__About this task__
Lines below that include "Array" are the answer; copy each one.

__Data shown__

● ● ● ● ● ● ●

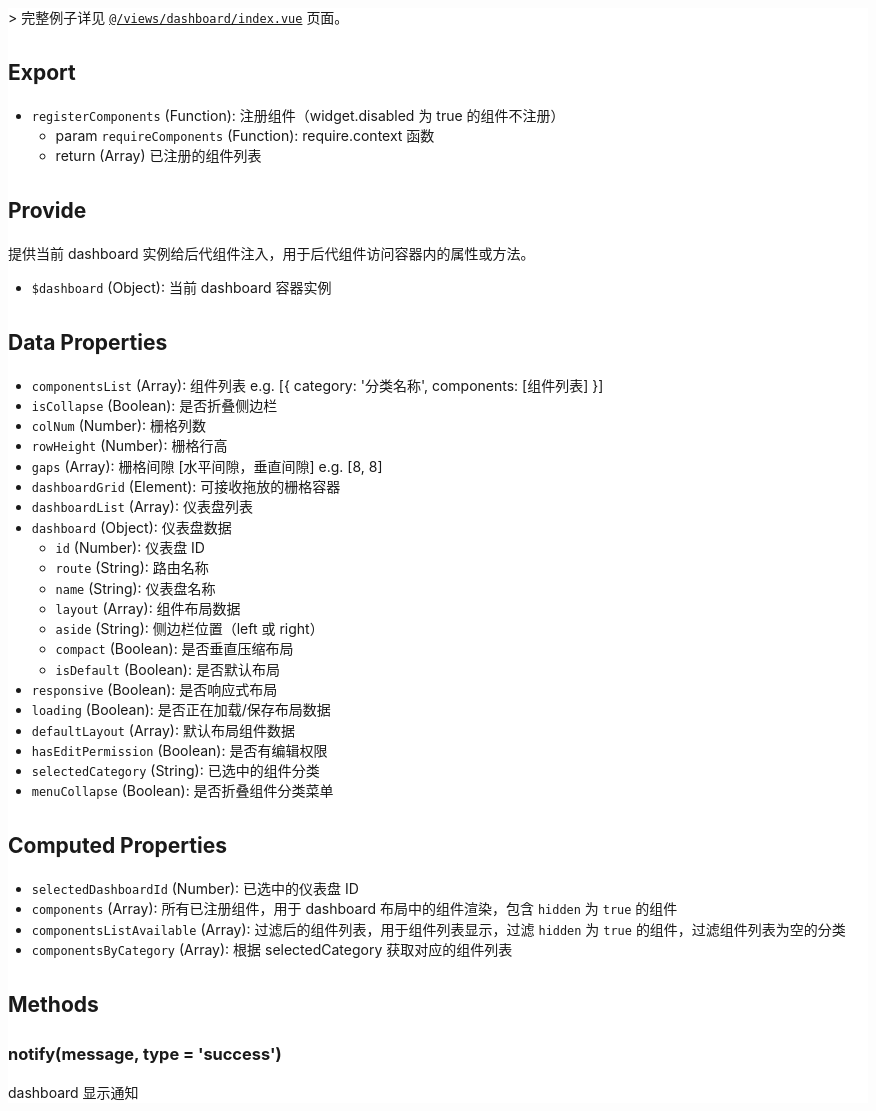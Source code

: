 &gt; 完整例子详见 [`@/views/dashboard/index.vue`][dashboard-usage] 页面。

## Export

- `registerComponents` (Function): 注册组件（widget.disabled 为 true 的组件不注册）
  - param `requireComponents` (Function): require.context 函数
  - return (Array) 已注册的组件列表

## Provide

提供当前 dashboard 实例给后代组件注入，用于后代组件访问容器内的属性或方法。

- `$dashboard` (Object): 当前 dashboard 容器实例

## Data Properties

- `componentsList` (Array): 组件列表 e.g. [{ category: &#39;分类名称&#39;, components: [组件列表] }]
- `isCollapse` (Boolean): 是否折叠侧边栏
- `colNum` (Number): 栅格列数
- `rowHeight` (Number): 栅格行高
- `gaps` (Array): 栅格间隙 [水平间隙，垂直间隙] e.g. [8, 8]
- `dashboardGrid` (Element): 可接收拖放的栅格容器
- `dashboardList` (Array): 仪表盘列表
- `dashboard` (Object): 仪表盘数据
  - `id` (Number): 仪表盘 ID
  - `route` (String): 路由名称
  - `name` (String): 仪表盘名称
  - `layout` (Array): 组件布局数据
  - `aside` (String): 侧边栏位置（left 或 right）
  - `compact` (Boolean): 是否垂直压缩布局
  - `isDefault` (Boolean): 是否默认布局
- `responsive` (Boolean): 是否响应式布局
- `loading` (Boolean): 是否正在加载/保存布局数据
- `defaultLayout` (Array): 默认布局组件数据
- `hasEditPermission` (Boolean): 是否有编辑权限
- `selectedCategory` (String): 已选中的组件分类
- `menuCollapse` (Boolean): 是否折叠组件分类菜单

## Computed Properties

- `selectedDashboardId` (Number): 已选中的仪表盘 ID
- `components` (Array): 所有已注册组件，用于 dashboard 布局中的组件渲染，包含 `hidden` 为 `true` 的组件
- `componentsListAvailable` (Array): 过滤后的组件列表，用于组件列表显示，过滤 `hidden` 为 `true` 的组件，过滤组件列表为空的分类
- `componentsByCategory` (Array): 根据 selectedCategory 获取对应的组件列表

## Methods

### notify(message, type = &#39;success&#39;)

dashboard 显示通知


[dashboard-template]: &lt;https://github.com/Lruihao/vue-el-demo/tree/main/src/components/Dashboard&gt;
[dashboard-usage]: &lt;https://github.com/Lruihao/vue-el-demo/blob/main/src/views/dashboard/index.vue&gt;
[grid-item-properties]: &lt;https://jbaysolutions.github.io/vue-grid-layout/zh/guide/properties.html#griditem&gt;
[^1]: 基于 Vue2 和 [vue-grid-layout](https://jbaysolutions.github.io/vue-grid-layout/zh/) 开发的拖拽式 Dashboard 模板，[查看源码][dashboard-template]。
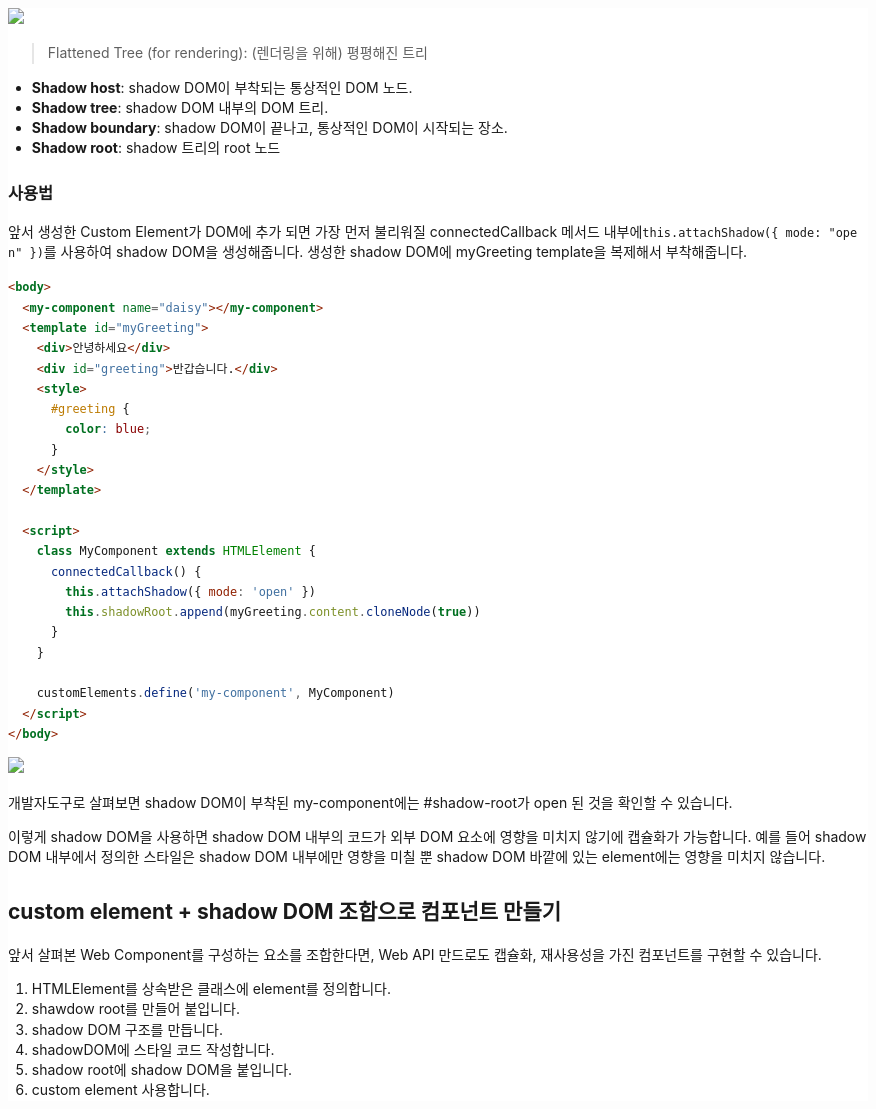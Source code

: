 ![](https://velog.velcdn.com/images/dami/post/fa75e616-9099-43c5-8b50-11545c9418cd/image.png)

> Flattened Tree (for rendering): (렌더링을 위해) 평평해진 트리

- **Shadow host**: shadow DOM이 부착되는 통상적인 DOM 노드.
- **Shadow tree**: shadow DOM 내부의 DOM 트리.
- **Shadow boundary**: shadow DOM이 끝나고, 통상적인 DOM이 시작되는 장소.
- **Shadow root**: shadow 트리의 root 노드

### 사용법

앞서 생성한 Custom Element가 DOM에 추가 되면 가장 먼저 불리워질 connectedCallback 메서드 내부에`this.attachShadow({ mode: "open" })`를 사용하여 shadow DOM을 생성해줍니다. 생성한 shadow DOM에 myGreeting template을 복제해서 부착해줍니다.

```html
<body>
  <my-component name="daisy"></my-component>
  <template id="myGreeting">
    <div>안녕하세요</div>
    <div id="greeting">반갑습니다.</div>
    <style>
      #greeting {
        color: blue;
      }
    </style>
  </template>

  <script>
    class MyComponent extends HTMLElement {
      connectedCallback() {
        this.attachShadow({ mode: 'open' })
        this.shadowRoot.append(myGreeting.content.cloneNode(true))
      }
    }

    customElements.define('my-component', MyComponent)
  </script>
</body>
```

![](https://velog.velcdn.com/images/dami/post/42493d0a-0fba-468f-b80a-c74595d3a09f/image.png)

개발자도구로 살펴보면 shadow DOM이 부착된 my-component에는 #shadow-root가 open 된 것을 확인할 수 있습니다.

이렇게 shadow DOM을 사용하면 shadow DOM 내부의 코드가 외부 DOM 요소에 영향을 미치지 않기에 캡슐화가 가능합니다. 예를 들어 shadow DOM 내부에서 정의한 스타일은 shadow DOM 내부에만 영향을 미칠 뿐 shadow DOM 바깥에 있는 element에는 영향을 미치지 않습니다.

## custom element + shadow DOM 조합으로 컴포넌트 만들기

앞서 살펴본 Web Component를 구성하는 요소를 조합한다면, Web API 만드로도 캡슐화, 재사용성을 가진 컴포넌트를 구현할 수 있습니다.

1. HTMLElement를 상속받은 클래스에 element를 정의합니다.
2. shawdow root를 만들어 붙입니다.
3. shadow DOM 구조를 만듭니다.
4. shadowDOM에 스타일 코드 작성합니다.
5. shadow root에 shadow DOM을 붙입니다.
6. custom element 사용합니다.
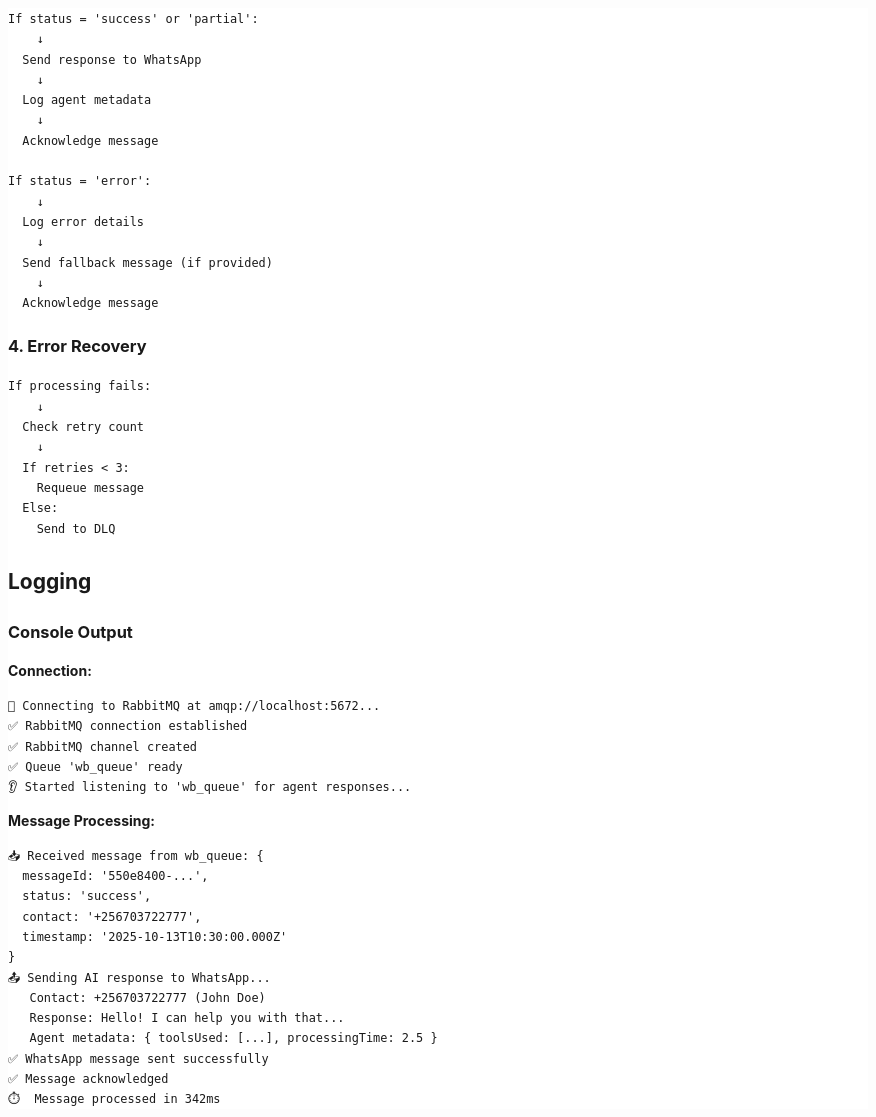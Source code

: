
```
If status = 'success' or 'partial':
    ↓
  Send response to WhatsApp
    ↓
  Log agent metadata
    ↓
  Acknowledge message

If status = 'error':
    ↓
  Log error details
    ↓
  Send fallback message (if provided)
    ↓
  Acknowledge message
```

### 4. Error Recovery

```
If processing fails:
    ↓
  Check retry count
    ↓
  If retries < 3:
    Requeue message
  Else:
    Send to DLQ
```

## Logging

### Console Output

**Connection:**

```
🔌 Connecting to RabbitMQ at amqp://localhost:5672...
✅ RabbitMQ connection established
✅ RabbitMQ channel created
✅ Queue 'wb_queue' ready
👂 Started listening to 'wb_queue' for agent responses...
```

**Message Processing:**

```
📥 Received message from wb_queue: {
  messageId: '550e8400-...',
  status: 'success',
  contact: '+256703722777',
  timestamp: '2025-10-13T10:30:00.000Z'
}
📤 Sending AI response to WhatsApp...
   Contact: +256703722777 (John Doe)
   Response: Hello! I can help you with that...
   Agent metadata: { toolsUsed: [...], processingTime: 2.5 }
✅ WhatsApp message sent successfully
✅ Message acknowledged
⏱️  Message processed in 342ms
```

● ● ● ● ● ● ●

__Answer box__
  - return (Array) 已注册的组件列表
- `componentsList` (Array): 组件列表 e.g. [{ category: &#39;分类名称&#39;, components: [组件列表] }]
- `gaps` (Array): 栅格间隙 [水平间隙，垂直间隙] e.g. [8, 8]
- `dashboardList` (Array): 仪表盘列表
  - `layout` (Array): 组件布局数据
- `defaultLayout` (Array): 默认布局组件数据
- `components` (Array): 所有已注册组件，用于 dashboard 布局中的组件渲染，包含 `hidden` 为 `true` 的组件
- `componentsListAvailable` (Array): 过滤后的组件列表，用于组件列表显示，过滤 `hidden` 为 `true` 的组件，过滤组件列表为空的分类
- `componentsByCategory` (Array): 根据 selectedCategory 获取对应的组件列表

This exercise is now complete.